Medications Covered by the Drug Formulary

  • What drugs are subject to preauthorization requirements?
    The drug formulary utilizes the most current ODG by MCG formulary as the basis for determining which drugs require preauthorization.
    “N” drugs as well as compounds, drugs dispensed for outpatient use by any person other than a pharmacist and any prescription drug not listed in the formulary require preauthorization. Insurers may approve “N” drugs without requiring preauthorization in circumstances where the insurer has previously reviewed and approved these medications.
  • What if a drug is not included in the formulary?
    Drugs not listed in the formulary require preauthorization.
  • Are “Y” drugs subject to preauthorization?
    No.
  • What if I am taking an “N” drug now?
    Consult with your medical provider to determine if changing to another medication may be appropriate. Failing to substantiate the need for the medication will result in future denial.
  • May a “Y” drug be submitted for Utilization Review?
    Yes. A “Y” drug may be submitted for utilization review to determine appropriateness and medical necessity for the involved condition. This provision, however, should not be used prospectively or if the prescription may be covered under the provisions listed below. It is the intent of the Department to avoid undue delays in the provision of “Y” drugs.


Prescriptions within Seven Days from Date of Injury (DOI)
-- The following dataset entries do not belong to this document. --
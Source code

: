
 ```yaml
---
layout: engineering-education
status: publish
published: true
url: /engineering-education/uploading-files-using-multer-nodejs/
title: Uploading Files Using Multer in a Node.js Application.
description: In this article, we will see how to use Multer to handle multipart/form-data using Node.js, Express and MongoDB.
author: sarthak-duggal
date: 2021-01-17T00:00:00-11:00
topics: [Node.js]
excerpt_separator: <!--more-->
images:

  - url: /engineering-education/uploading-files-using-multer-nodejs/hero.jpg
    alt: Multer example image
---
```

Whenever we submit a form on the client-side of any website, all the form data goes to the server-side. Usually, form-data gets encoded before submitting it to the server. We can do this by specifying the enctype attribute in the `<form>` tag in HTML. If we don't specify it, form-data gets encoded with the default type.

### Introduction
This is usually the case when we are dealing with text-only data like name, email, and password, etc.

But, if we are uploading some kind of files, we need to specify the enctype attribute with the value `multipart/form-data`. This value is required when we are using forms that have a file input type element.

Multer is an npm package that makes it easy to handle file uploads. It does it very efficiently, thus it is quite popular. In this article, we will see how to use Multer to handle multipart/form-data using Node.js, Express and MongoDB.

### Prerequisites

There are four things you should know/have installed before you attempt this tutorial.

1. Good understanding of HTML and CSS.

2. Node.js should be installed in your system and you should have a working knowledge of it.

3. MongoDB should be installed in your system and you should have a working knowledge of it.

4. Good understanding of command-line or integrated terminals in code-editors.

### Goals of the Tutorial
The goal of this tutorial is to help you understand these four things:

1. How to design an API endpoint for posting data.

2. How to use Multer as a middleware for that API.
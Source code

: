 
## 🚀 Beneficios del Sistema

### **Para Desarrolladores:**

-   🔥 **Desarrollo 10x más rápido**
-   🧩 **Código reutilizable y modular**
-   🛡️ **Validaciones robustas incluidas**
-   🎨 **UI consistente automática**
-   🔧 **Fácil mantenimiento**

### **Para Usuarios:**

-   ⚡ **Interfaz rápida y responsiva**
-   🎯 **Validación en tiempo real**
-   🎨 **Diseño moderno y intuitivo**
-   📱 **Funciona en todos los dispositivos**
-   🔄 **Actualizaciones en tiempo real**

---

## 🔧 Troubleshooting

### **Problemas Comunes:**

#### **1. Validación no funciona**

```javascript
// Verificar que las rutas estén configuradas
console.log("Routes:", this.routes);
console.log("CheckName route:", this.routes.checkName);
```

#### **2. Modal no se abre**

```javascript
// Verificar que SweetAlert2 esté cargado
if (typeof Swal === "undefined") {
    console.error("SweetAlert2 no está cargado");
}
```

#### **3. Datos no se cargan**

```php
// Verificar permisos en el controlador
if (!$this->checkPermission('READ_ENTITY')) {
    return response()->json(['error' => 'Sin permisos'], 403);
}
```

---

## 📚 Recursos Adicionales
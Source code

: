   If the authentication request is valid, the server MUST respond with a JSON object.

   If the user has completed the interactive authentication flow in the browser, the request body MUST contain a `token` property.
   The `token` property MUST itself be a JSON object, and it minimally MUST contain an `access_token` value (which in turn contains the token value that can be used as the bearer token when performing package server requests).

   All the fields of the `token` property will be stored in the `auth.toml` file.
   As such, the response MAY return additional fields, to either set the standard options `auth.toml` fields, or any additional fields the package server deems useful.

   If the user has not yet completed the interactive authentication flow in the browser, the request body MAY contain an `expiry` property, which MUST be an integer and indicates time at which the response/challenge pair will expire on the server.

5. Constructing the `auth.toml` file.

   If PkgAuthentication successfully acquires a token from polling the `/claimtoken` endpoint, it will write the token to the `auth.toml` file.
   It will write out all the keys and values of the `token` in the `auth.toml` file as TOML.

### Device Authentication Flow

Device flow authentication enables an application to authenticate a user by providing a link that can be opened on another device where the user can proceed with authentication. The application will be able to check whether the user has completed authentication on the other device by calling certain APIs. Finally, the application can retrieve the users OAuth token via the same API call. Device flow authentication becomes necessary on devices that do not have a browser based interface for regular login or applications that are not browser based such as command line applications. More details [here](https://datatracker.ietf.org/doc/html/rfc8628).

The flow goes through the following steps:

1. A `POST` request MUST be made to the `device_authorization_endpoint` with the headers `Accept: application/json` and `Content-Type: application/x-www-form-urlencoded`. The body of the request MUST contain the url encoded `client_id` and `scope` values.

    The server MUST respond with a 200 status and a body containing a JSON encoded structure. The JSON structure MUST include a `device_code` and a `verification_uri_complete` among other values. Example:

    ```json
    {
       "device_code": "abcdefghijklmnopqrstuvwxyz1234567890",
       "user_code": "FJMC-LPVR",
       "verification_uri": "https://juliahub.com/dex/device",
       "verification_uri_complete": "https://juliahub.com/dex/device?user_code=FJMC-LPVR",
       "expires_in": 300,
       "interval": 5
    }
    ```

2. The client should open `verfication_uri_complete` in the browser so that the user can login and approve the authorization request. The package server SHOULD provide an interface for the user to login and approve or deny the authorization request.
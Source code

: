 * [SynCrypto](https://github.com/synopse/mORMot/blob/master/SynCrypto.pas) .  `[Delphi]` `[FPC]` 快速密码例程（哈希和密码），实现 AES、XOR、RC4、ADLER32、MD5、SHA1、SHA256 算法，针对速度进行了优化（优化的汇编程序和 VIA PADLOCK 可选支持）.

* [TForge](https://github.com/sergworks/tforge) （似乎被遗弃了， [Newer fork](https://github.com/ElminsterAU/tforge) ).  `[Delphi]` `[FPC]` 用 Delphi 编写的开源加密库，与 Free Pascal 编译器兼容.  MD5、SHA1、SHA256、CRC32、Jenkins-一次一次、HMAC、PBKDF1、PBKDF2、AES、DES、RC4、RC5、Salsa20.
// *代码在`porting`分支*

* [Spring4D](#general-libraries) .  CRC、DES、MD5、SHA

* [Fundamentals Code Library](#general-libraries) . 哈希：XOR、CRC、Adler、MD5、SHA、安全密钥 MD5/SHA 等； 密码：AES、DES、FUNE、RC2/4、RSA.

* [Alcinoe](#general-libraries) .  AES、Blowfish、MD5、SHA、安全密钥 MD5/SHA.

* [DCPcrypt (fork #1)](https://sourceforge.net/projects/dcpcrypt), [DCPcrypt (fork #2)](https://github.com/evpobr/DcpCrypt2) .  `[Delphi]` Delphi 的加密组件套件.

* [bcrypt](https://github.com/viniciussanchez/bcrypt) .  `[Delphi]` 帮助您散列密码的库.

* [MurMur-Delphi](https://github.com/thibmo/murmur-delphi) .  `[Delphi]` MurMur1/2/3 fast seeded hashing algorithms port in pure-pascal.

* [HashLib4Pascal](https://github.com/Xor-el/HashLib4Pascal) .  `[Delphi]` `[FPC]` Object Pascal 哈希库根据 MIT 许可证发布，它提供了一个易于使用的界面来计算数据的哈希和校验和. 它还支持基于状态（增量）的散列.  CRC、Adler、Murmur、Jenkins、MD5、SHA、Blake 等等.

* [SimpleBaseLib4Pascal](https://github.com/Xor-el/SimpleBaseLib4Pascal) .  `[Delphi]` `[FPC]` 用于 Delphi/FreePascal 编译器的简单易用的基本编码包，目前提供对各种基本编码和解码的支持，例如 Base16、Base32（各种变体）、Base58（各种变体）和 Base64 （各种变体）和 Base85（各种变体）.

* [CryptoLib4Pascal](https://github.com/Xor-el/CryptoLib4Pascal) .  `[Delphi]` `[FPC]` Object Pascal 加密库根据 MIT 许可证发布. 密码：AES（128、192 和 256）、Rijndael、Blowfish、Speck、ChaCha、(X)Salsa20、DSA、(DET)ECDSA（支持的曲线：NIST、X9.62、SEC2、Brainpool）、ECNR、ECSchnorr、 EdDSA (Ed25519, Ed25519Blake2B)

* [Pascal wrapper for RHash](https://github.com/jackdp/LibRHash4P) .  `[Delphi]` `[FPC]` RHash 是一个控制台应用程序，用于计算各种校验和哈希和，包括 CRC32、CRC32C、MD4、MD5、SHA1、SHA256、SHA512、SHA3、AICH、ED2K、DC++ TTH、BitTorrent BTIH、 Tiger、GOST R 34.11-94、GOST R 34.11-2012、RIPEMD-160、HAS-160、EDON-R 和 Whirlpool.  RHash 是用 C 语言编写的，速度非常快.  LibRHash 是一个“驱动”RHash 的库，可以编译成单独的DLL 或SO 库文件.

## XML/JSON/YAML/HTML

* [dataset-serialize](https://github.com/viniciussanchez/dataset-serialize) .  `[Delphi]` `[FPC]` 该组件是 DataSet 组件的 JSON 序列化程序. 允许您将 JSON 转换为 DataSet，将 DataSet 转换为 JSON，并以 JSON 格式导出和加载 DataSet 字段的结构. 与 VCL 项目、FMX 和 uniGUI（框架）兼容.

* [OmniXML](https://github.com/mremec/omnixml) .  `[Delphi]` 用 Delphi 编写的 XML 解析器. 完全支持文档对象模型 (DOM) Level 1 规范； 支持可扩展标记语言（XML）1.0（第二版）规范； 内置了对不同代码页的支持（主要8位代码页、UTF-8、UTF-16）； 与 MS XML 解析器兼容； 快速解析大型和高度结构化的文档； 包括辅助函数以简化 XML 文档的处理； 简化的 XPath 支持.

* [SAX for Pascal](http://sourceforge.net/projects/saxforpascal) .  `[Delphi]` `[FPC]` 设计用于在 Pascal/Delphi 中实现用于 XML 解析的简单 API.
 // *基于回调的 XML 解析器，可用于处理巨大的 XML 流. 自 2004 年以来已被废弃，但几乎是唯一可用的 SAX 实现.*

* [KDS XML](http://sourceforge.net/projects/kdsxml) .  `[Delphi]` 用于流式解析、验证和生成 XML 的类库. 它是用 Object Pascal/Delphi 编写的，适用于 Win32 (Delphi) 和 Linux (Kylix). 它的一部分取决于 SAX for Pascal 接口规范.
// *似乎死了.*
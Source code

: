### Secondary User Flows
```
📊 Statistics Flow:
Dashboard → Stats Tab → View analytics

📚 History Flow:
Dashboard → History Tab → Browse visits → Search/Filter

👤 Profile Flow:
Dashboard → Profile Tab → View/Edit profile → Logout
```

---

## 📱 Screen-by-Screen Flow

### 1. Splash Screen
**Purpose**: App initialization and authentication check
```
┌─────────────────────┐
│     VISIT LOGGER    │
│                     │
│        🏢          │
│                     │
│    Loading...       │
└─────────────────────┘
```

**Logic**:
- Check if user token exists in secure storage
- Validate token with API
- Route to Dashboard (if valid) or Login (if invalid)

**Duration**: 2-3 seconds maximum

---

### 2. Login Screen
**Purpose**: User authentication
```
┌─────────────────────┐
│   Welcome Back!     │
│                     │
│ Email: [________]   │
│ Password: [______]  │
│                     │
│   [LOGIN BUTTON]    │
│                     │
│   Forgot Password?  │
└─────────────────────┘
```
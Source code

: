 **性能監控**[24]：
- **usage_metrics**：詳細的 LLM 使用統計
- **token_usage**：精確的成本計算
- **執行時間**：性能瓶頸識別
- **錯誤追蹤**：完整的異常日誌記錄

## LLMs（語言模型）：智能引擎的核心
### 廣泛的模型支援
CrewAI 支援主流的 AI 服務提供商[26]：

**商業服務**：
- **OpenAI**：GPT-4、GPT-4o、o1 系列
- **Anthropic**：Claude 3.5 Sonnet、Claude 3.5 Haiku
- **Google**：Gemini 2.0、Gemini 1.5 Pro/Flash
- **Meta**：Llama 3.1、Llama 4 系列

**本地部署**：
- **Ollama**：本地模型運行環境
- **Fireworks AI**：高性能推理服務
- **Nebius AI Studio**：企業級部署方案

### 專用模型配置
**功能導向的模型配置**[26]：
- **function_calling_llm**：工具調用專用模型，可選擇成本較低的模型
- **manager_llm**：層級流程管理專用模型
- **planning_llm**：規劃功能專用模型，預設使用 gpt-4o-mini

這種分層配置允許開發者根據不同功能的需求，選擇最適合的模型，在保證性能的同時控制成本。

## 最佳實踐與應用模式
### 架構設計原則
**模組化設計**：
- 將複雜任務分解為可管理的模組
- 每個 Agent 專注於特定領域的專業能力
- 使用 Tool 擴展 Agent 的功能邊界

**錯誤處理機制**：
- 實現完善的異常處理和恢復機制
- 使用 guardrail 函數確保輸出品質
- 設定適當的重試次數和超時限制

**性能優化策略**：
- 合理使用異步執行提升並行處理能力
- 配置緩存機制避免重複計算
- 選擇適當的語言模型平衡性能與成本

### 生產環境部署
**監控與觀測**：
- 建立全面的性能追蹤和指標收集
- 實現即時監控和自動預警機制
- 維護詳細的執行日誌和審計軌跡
  • Is there a new rule regarding drugs prescribed within seven days of the date of injury?
    Yes. An employer or its payment obligor is liable for payment of up to a seven (7)-day supply of a “Y” drug dispensed to or prescribed for an injured employee within seven (7) days of a work-related injury in treatment of that work-related injury even if the employer ultimately denies liability for the claim.
  • Does this include “Y” and “N” drugs?
    No. This rule applies only to “Y” drugs.
  • If the first fill prescription is written for more than seven days’ worth of a medication, is the prescription still valid?
    Yes, the prescription is valid, but the payer is responsible only to reimburse seven days of the prescribed medication whether or not the claim turns out to be compensable. If the claim is compensable, the carrier shall pay for the full prescription as long as the medication was prescribed in accordance with treatment guidelines.